REQUIREMENT:
Using the data beneath this instruction, retype only the lines from the one that contains "## Tell Me | 告訴我" down to the one that contains "I don't wanna", both included, exactly as they appear.

PROVIDED MATERIAL:
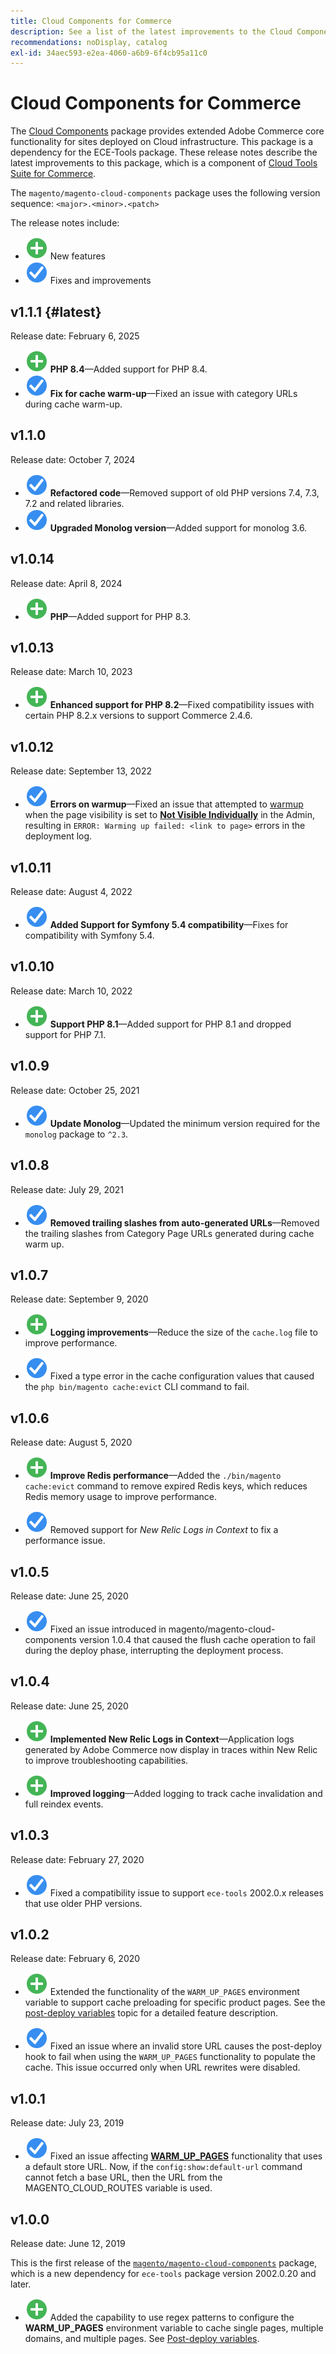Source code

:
 ```yaml
---
title: Cloud Components for Commerce
description: See a list of the latest improvements to the Cloud Components package.
recommendations: noDisplay, catalog
exl-id: 34aec593-e2ea-4060-a6b9-6f4cb95a11c0
---
```

# Cloud Components for Commerce

The [Cloud Components](https://github.com/magento/magento-cloud-components) package provides extended Adobe Commerce core functionality for sites deployed on Cloud infrastructure. This package is a dependency for the ECE-Tools package. These release notes describe the latest improvements to this package, which is a component of [Cloud Tools Suite for Commerce](cloud-tools-suite.md).

The `magento/magento-cloud-components` package uses the following version sequence: `<major>.<minor>.<patch>`

The release notes include:

-  ![new icon](../../assets/new.svg) New features
-  ![fix icon](../../assets/fix.svg) Fixes and improvements

<!--Add release notes below-->
## v1.1.1 {#latest}

Release date: February 6, 2025

-  ![new icon](../../assets/new.svg) **PHP 8.4**—Added support for PHP 8.4.<!-- MCLOUD-13148	 - -->
-  ![fix icon](../../assets/fix.svg) **Fix for cache warm-up**—Fixed an issue with category URLs during cache warm-up.<!-- MCLOUD-12454 - -->


## v1.1.0

Release date: October 7, 2024

-  ![fix icon](../../assets/fix.svg) **Refactored code**—Removed support of old PHP versions 7.4, 7.3, 7.2 and  related libraries.<!-- MCLOUD-9278 - -->
-  ![fix icon](../../assets/fix.svg) **Upgraded Monolog version**—Added support for monolog 3.6.<!-- MCLOUD-12855 - -->

## v1.0.14

Release date: April 8, 2024

-  ![new icon](../../assets/new.svg) **PHP**—Added support for PHP 8.3.

## v1.0.13

Release date: March 10, 2023

-  ![new icon](../../assets/new.svg) **Enhanced support for PHP 8.2**—Fixed compatibility issues with certain PHP 8.2.x versions to support Commerce 2.4.6.

## v1.0.12

Release date: September 13, 2022

-  ![fix icon](../../assets/fix.svg) **Errors on warmup**—Fixed an issue that attempted to [warmup](../environment/variables-post-deploy.md#warm_up_pages) when the page visibility is set to [**Not Visible Individually**](https://experienceleague.adobe.com/en/docs/commerce-admin/systems/data-transfer/data-attributes-product#simple-product-csv-file-structure) in the Admin, resulting in `ERROR: Warming up failed: <link to page>` errors in the deployment log.<!-- MCLOUD-9134 -->

## v1.0.11

Release date: August 4, 2022

-  ![fix icon](../../assets/fix.svg) **Added Support for Symfony 5.4 compatibility**—Fixes for compatibility with Symfony 5.4.<!-- AC-3550 -->

## v1.0.10

Release date: March 10, 2022

-  ![new icon](../../assets/new.svg) **Support PHP 8.1**—Added support for PHP 8.1 and dropped support for PHP 7.1.

## v1.0.9

Release date: October 25, 2021

-  ![fix icon](../../assets/fix.svg) **Update Monolog**—Updated the minimum version required for the `monolog` package to `^2.3`.<!-- ACMP-1263 -->

## v1.0.8

Release date: July 29, 2021

-  ![fix icon](../../assets/fix.svg) **Removed trailing slashes from auto-generated URLs**—Removed the trailing slashes from Category Page URLs generated during cache warm up.<!--MCLOUD-7192-->

## v1.0.7

Release date: September 9, 2020

-  ![new icon](../../assets/new.svg) **Logging improvements**—Reduce the size of the `cache.log` file to improve performance.<!--MCLOUD-6859-->

-  ![fix icon](../../assets/fix.svg) Fixed a type error in the cache configuration values that caused the `php bin/magento cache:evict` CLI command to fail.

## v1.0.6

Release date: August 5, 2020

-  ![new icon](../../assets/new.svg) **Improve Redis performance**—Added the `./bin/magento cache:evict` command to remove expired Redis keys, which reduces Redis memory usage to improve performance.<!--MCLOUD-6023-->

-  ![fix icon](../../assets/fix.svg) Removed support for *New Relic Logs in Context* to fix a performance issue.<!--MCLOUD-6422-->

## v1.0.5

Release date: June 25, 2020

-  ![fix icon](../../assets/fix.svg) Fixed an issue introduced in magento/magento-cloud-components version 1.0.4 that caused the flush cache operation to fail during the deploy phase, interrupting the deployment process.

## v1.0.4

Release date: June 25, 2020

-  ![new icon](../../assets/new.svg) **Implemented New Relic Logs in Context**—Application logs generated by Adobe Commerce now display in traces within New Relic to improve troubleshooting capabilities.<!--MCLOUD-6029-->

-  ![new icon](../../assets/new.svg) **Improved logging**—Added logging to track cache invalidation and full reindex events.<!--MCLOUD-6157-->

## v1.0.3

Release date: February 27, 2020

-  ![fix icon](../../assets/fix.svg) Fixed a compatibility issue to support `ece-tools` 2002.0.x releases that use older PHP versions.

## v1.0.2

Release date: February 6, 2020

-  ![new icon](../../assets/new.svg) Extended the functionality of the `WARM_UP_PAGES` environment variable to support cache preloading for specific product pages. See the [post-deploy variables](../environment/variables-post-deploy.md#warm_up_pages) topic for a detailed feature description.<!--MAGECLOUD-4444-->

-  ![fix icon](../../assets/fix.svg) Fixed an issue where an invalid store URL causes the post-deploy hook to fail when using the `WARM_UP_PAGES` functionality to populate the cache. This issue occurred only when URL rewrites were disabled.<!-- MAGECLOUD-4094 -->

## v1.0.1

Release date: July 23, 2019

-  ![fix icon](../../assets/fix.svg) Fixed an issue affecting [**WARM_UP_PAGES**](../environment/variables-post-deploy.md#warm_up_pages) functionality that uses a default store URL. Now, if the `config:show:default-url` command cannot fetch a base URL, then the URL from the MAGENTO_CLOUD_ROUTES variable is used.<!-- MAGECLOUD-3866 -->

## v1.0.0

Release date: June 12, 2019

This is the first release of the [`magento/magento-cloud-components`](https://github.com/magento/magento-cloud-components) package, which is a new dependency for `ece-tools` package version 2002.0.20 and later.

-  ![new icon](../../assets/new.svg) Added the capability to use regex patterns to configure the **WARM_UP_PAGES** environment variable to cache single pages, multiple domains, and multiple pages. See [Post-deploy variables](../environment/variables-post-deploy.md#warm_up_pages).<!--MAGECLOUD-3258-->
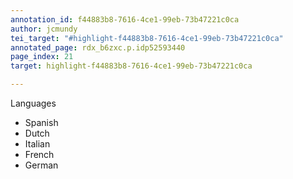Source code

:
 ```yaml
---
annotation_id: f44883b8-7616-4ce1-99eb-73b47221c0ca
author: jcmundy
tei_target: "#highlight-f44883b8-7616-4ce1-99eb-73b47221c0ca"
annotated_page: rdx_b6zxc.p.idp52593440
page_index: 21
target: highlight-f44883b8-7616-4ce1-99eb-73b47221c0ca

---
```

Languages

* Spanish
* Dutch
* Italian
* French
* German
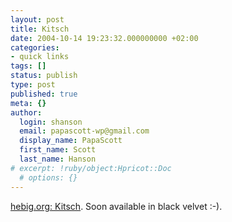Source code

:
 ```yaml
---
layout: post
title: Kitsch
date: 2004-10-14 19:23:32.000000000 +02:00
categories:
- quick links
tags: []
status: publish
type: post
published: true
meta: {}
author:
  login: shanson
  email: papascott-wp@gmail.com
  display_name: PapaScott
  first_name: Scott
  last_name: Hanson
# excerpt: !ruby/object:Hpricot::Doc
  # options: {}
---
```

<p><a title="Kitsch :: hebig.org/blog" href="http://www.hebig.org/blogs/archives/main/001700.php">hebig.org: Kitsch</a>. Soon available in black velvet :-).</p>

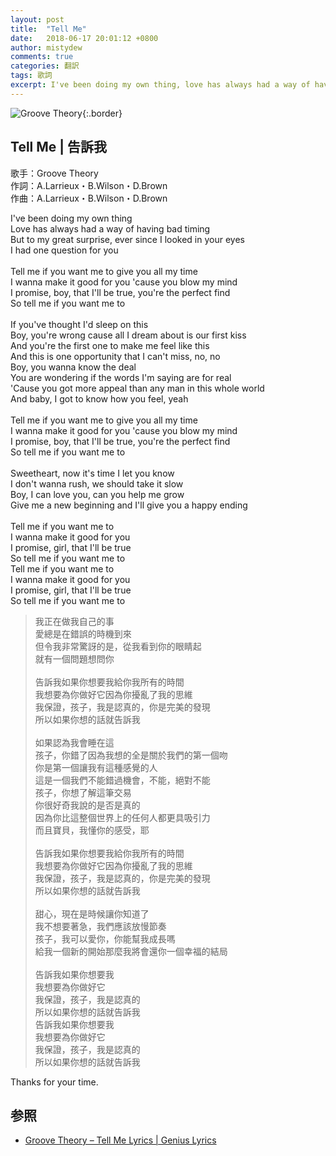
 ```yaml
---
layout: post
title:  "Tell Me"
date:   2018-06-17 20:01:12 +0800
author: mistydew
comments: true
categories: 翻訳
tags: 歌詞
excerpt: I've been doing my own thing, love has always had a way of having bad timing. But to my great surprise, ever since I looked in your eyes, I had one question for you.
---
```

![Groove Theory](https://raw.githubusercontent.com/mistydew/cover/master/misc/Groove%20Theory.jpg){:.border}

## Tell Me | 告訴我

歌手：Groove Theory<br>
作詞：A.Larrieux・B.Wilson・D.Brown<br>
作曲：A.Larrieux・B.Wilson・D.Brown

<div class="lyric-original">
<p>
I've been doing my own thing<br>
Love has always had a way of having bad timing<br>
But to my great surprise, ever since I looked in your eyes<br>
I had one question for you<br>
<br>
Tell me if you want me to give you all my time<br>
I wanna make it good for you 'cause you blow my mind<br>
I promise, boy, that I'll be true, you're the perfect find<br>
So tell me if you want me to<br>
<br>
If you've thought I'd sleep on this<br>
Boy, you're wrong cause all I dream about is our first kiss<br>
And you're the first one to make me feel like this<br>
And this is one opportunity that I can't miss, no, no<br>
Boy, you wanna know the deal<br>
You are wondering if the words I'm saying are for real<br>
'Cause you got more appeal than any man in this whole world<br>
And baby, I got to know how you feel, yeah<br>
<br>
Tell me if you want me to give you all my time<br>
I wanna make it good for you 'cause you blow my mind<br>
I promise, boy, that I'll be true, you're the perfect find<br>
So tell me if you want me to<br>
<br>
Sweetheart, now it's time I let you know<br>
I don't wanna rush, we should take it slow<br>
Boy, I can love you, can you help me grow<br>
Give me a new beginning and I'll give you a happy ending<br>
<br>
Tell me if you want me to<br>
I wanna make it good for you<br>
I promise, girl, that I'll be true<br>
So tell me if you want me to<br>
Tell me if you want me to<br>
I wanna make it good for you<br>
I promise, girl, that I'll be true<br>
So tell me if you want me to
</p>
</div>

<div class="lyric-translation">
<blockquote>
我正在做我自己的事<br>
愛總是在錯誤的時機到來<br>
但令我非常驚訝的是，從我看到你的眼睛起<br>
就有一個問題想問你<br>
<br>
告訴我如果你想要我給你我所有的時間<br>
我想要為你做好它因為你擾亂了我的思維<br>
我保證，孩子，我是認真的，你是完美的發現<br>
所以如果你想的話就告訴我<br>
<br>
如果認為我會睡在這<br>
孩子，你錯了因為我想的全是關於我們的第一個吻<br>
你是第一個讓我有這種感覺的人<br>
這是一個我們不能錯過機會，不能，絕對不能<br>
孩子，你想了解這筆交易<br>
你很好奇我說的是否是真的<br>
因為你比這整個世界上的任何人都更具吸引力<br>
而且寶貝，我懂你的感受，耶<br>
<br>
告訴我如果你想要我給你我所有的時間<br>
我想要為你做好它因為你擾亂了我的思維<br>
我保證，孩子，我是認真的，你是完美的發現<br>
所以如果你想的話就告訴我<br>
<br>
甜心，現在是時候讓你知道了<br>
我不想要著急，我們應該放慢節奏<br>
孩子，我可以愛你，你能幫我成長嗎<br>
給我一個新的開始那麼我將會還你一個幸福的結局<br>
<br>
告訴我如果你想要我<br>
我想要為你做好它<br>
我保證，孩子，我是認真的<br>
所以如果你想的話就告訴我<br>
告訴我如果你想要我<br>
我想要為你做好它<br>
我保證，孩子，我是認真的<br>
所以如果你想的話就告訴我
</blockquote>
</div>

Thanks for your time.

## 参照

* [Groove Theory – Tell Me Lyrics \| Genius Lyrics](https://genius.com/Groove-theory-tell-me-lyrics)
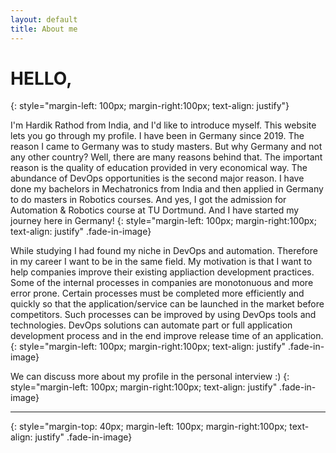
 ```yaml
---
layout: default
title: About me
---
```

# HELLO,
{: style="margin-left: 100px; margin-right:100px; text-align: justify"}

I'm Hardik Rathod from India, and I'd like to introduce myself.
This website lets you go through my profile.
I have been in Germany since 2019. 
The reason I came to Germany was to study masters.
But why Germany and not any other country?
Well, there are many reasons behind that. 
The important reason is the quality of education provided in very economical way. 
The abundance of DevOps opportunities is the second major reason.
I have done my bachelors in Mechatronics from India and then applied in Germany to do masters in Robotics courses. 
And yes, I got the admission for Automation & Robotics course at TU Dortmund. 
And I have started my journey here in Germany!
{: style="margin-left: 100px; margin-right:100px; text-align: justify" .fade-in-image}

While studying I had found my niche in DevOps and automation.
Therefore in my career I want to be in the same field.
My motivation is that I want to help companies improve their existing appliaction development practices.
Some of the internal processes in companies are monotonuous and more error prone.
Certain processes must be completed more efficiently and quickly so that the application/service can be launched in the market before competitors.
Such processes can be improved by using DevOps tools and technologies.
DevOps solutions can automate part or full application development process and in the end improve release time of an application.
{: style="margin-left: 100px; margin-right:100px; text-align: justify" .fade-in-image}

We can discuss more about my profile in the personal interview :)
{: style="margin-left: 100px; margin-right:100px; text-align: justify" .fade-in-image}

---
{: style="margin-top: 40px; margin-left: 100px; margin-right:100px; text-align: justify" .fade-in-image}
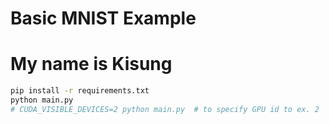 # Basic MNIST Example
# My name is Kisung
```bash
pip install -r requirements.txt
python main.py
# CUDA_VISIBLE_DEVICES=2 python main.py  # to specify GPU id to ex. 2
```
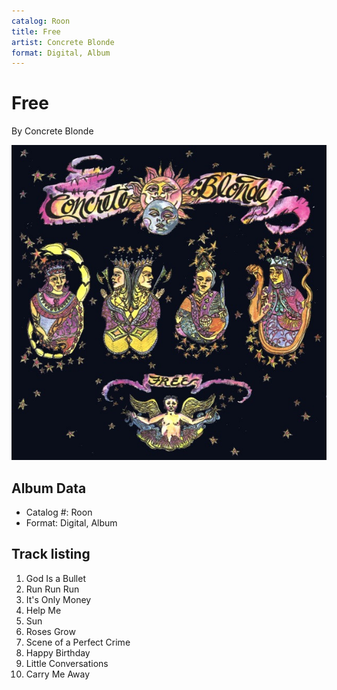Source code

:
 ```yaml
---
catalog: Roon
title: Free
artist: Concrete Blonde
format: Digital, Album
---
```


# Free

By Concrete Blonde

![](../../assets/albumcovers/Concrete_Blonde-Free.png)

## Album Data

- Catalog #: Roon
- Format: Digital, Album


## Track listing


1. God Is a Bullet
2. Run Run Run
3. It's Only Money
4. Help Me
5. Sun
6. Roses Grow
7. Scene of a Perfect Crime
8. Happy Birthday
9. Little Conversations
10. Carry Me Away

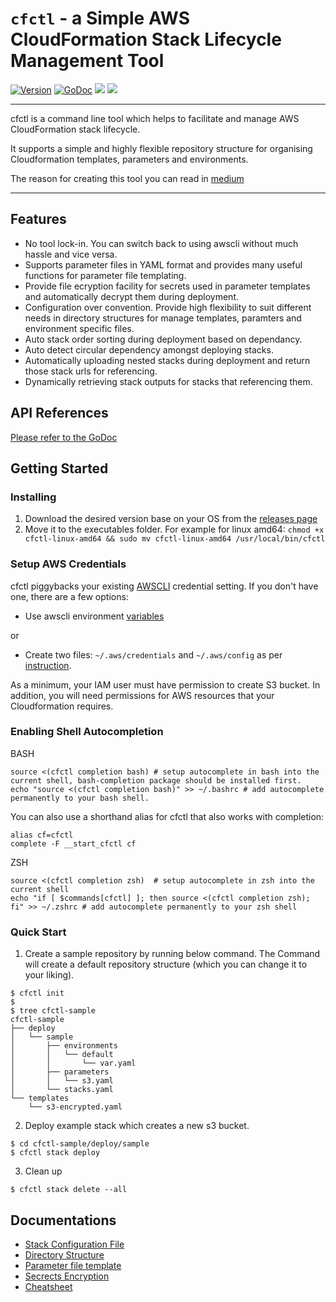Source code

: # `cfctl` - a Simple AWS CloudFormation Stack Lifecycle Management Tool
[![Version](https://img.shields.io/github/v/release/liangrog/cfctl)](https://github.com/liangrog/cfctl/releases)
[![GoDoc](https://godoc.org/github.com/liangrog/cfctl?status.svg)](https://godoc.org/github.com/liangrog/cfctl)
![](https://github.com/liangrog/cfctl/workflows/Development/badge.svg)
![](https://github.com/liangrog/cfctl/workflows/Release/badge.svg)

----

cfctl is a command line tool which helps to facilitate and manage AWS CloudFormation stack lifecycle. 

It supports a simple and highly flexible repository structure for organising Cloudformation templates, parameters and environments. 

The reason for creating this tool you can read in [medium](https://itnext.io/from-lmdo-to-cfctl-the-journey-of-developing-a-devops-tool-13b5d3ba211e)

----

## Features

- No tool lock-in. You can switch back to using awscli without much hassle and vice versa.
- Supports parameter files in YAML format and provides many useful functions for parameter file templating.
- Provide file ecryption facility for secrets used in parameter templates and automatically decrypt them during deployment.
- Configuration over convention. Provide high flexibility to suit different needs in directory structures for manage templates, paramters and environment specific files.
- Auto stack order sorting during deployment based on dependancy.
- Auto detect circular dependency amongst deploying stacks.
- Automatically uploading nested stacks during deployment and return those stack urls for referencing.
- Dynamically retrieving stack outputs for stacks that referencing them.


## API References  
[Please refer to the GoDoc](https://godoc.org/github.com/liangrog/cfctl)

## Getting Started
### Installing
1. Download the desired version base on your OS from the [releases page](https://github.com/liangrog/cfctl/releases)
2. Move it to the executables folder. For example for linux amd64: `chmod +x cfctl-linux-amd64 && sudo mv cfctl-linux-amd64 /usr/local/bin/cfctl`


### Setup AWS Credentials
cfctl piggybacks your existing [AWSCLI](https://aws.amazon.com/cli/) credential setting. If you don't have one, there are a few options:
- Use awscli environment [variables](https://docs.aws.amazon.com/cli/latest/userguide/cli-configure-envvars.html)

or

- Create two files: `~/.aws/credentials` and `~/.aws/config` as per [instruction](https://docs.aws.amazon.com/cli/latest/userguide/cli-configure-files.html). 

As a minimum, your IAM user must have permission to create S3 bucket. In addition, you will need permissions for AWS resources that your Cloudformation requires.

### Enabling Shell Autocompletion
BASH

```
source <(cfctl completion bash) # setup autocomplete in bash into the current shell, bash-completion package should be installed first.
echo "source <(cfctl completion bash)" >> ~/.bashrc # add autocomplete permanently to your bash shell.
```

You can also use a shorthand alias for cfctl that also works with completion:
```
alias cf=cfctl
complete -F __start_cfctl cf
```

ZSH

```
source <(cfctl completion zsh)  # setup autocomplete in zsh into the current shell
echo "if [ $commands[cfctl] ]; then source <(cfctl completion zsh); fi" >> ~/.zshrc # add autocomplete permanently to your zsh shell
```

### Quick Start
1. Create a sample repository by running below command. The Command will create a default repository structure (which you can change it to your liking).
```
$ cfctl init
$
$ tree cfctl-sample
cfctl-sample
├── deploy
│   └── sample
│       ├── environments
│       │   └── default
│       │       └── var.yaml
│       ├── parameters
│       │   └── s3.yaml
│       └── stacks.yaml
└── templates
    └── s3-encrypted.yaml
```

2. Deploy example stack which creates a new s3 bucket.
```
$ cd cfctl-sample/deploy/sample
$ cfctl stack deploy
``` 

3. Clean up
```
$ cfctl stack delete --all
```

## Documentations
- [Stack Configuration File](docs/config.md)
- [Directory Structure](docs/directory.md)
- [Parameter file template](docs/parameters.md)
- [Secrects Encryption](docs/secrets.md)
- [Cheatsheet](docs/cheatsheet.md)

ANSWER FOR THIS EXERCISE:
## Tell Me | 告訴我

歌手：Groove Theory<br>
作詞：A.Larrieux・B.Wilson・D.Brown<br>
作曲：A.Larrieux・B.Wilson・D.Brown

<div class="lyric-original">
<p>
I've been doing my own thing<br>
Love has always had a way of having bad timing<br>
But to my great surprise, ever since I looked in your eyes<br>
I had one question for you<br>
<br>
Tell me if you want me to give you all my time<br>
I wanna make it good for you 'cause you blow my mind<br>
I promise, boy, that I'll be true, you're the perfect find<br>
So tell me if you want me to<br>
<br>
If you've thought I'd sleep on this<br>
Boy, you're wrong cause all I dream about is our first kiss<br>
And you're the first one to make me feel like this<br>
And this is one opportunity that I can't miss, no, no<br>
Boy, you wanna know the deal<br>
You are wondering if the words I'm saying are for real<br>
'Cause you got more appeal than any man in this whole world<br>
And baby, I got to know how you feel, yeah<br>
<br>
Tell me if you want me to give you all my time<br>
I wanna make it good for you 'cause you blow my mind<br>
I promise, boy, that I'll be true, you're the perfect find<br>
So tell me if you want me to<br>
<br>
Sweetheart, now it's time I let you know<br>
I don't wanna rush, we should take it slow<br>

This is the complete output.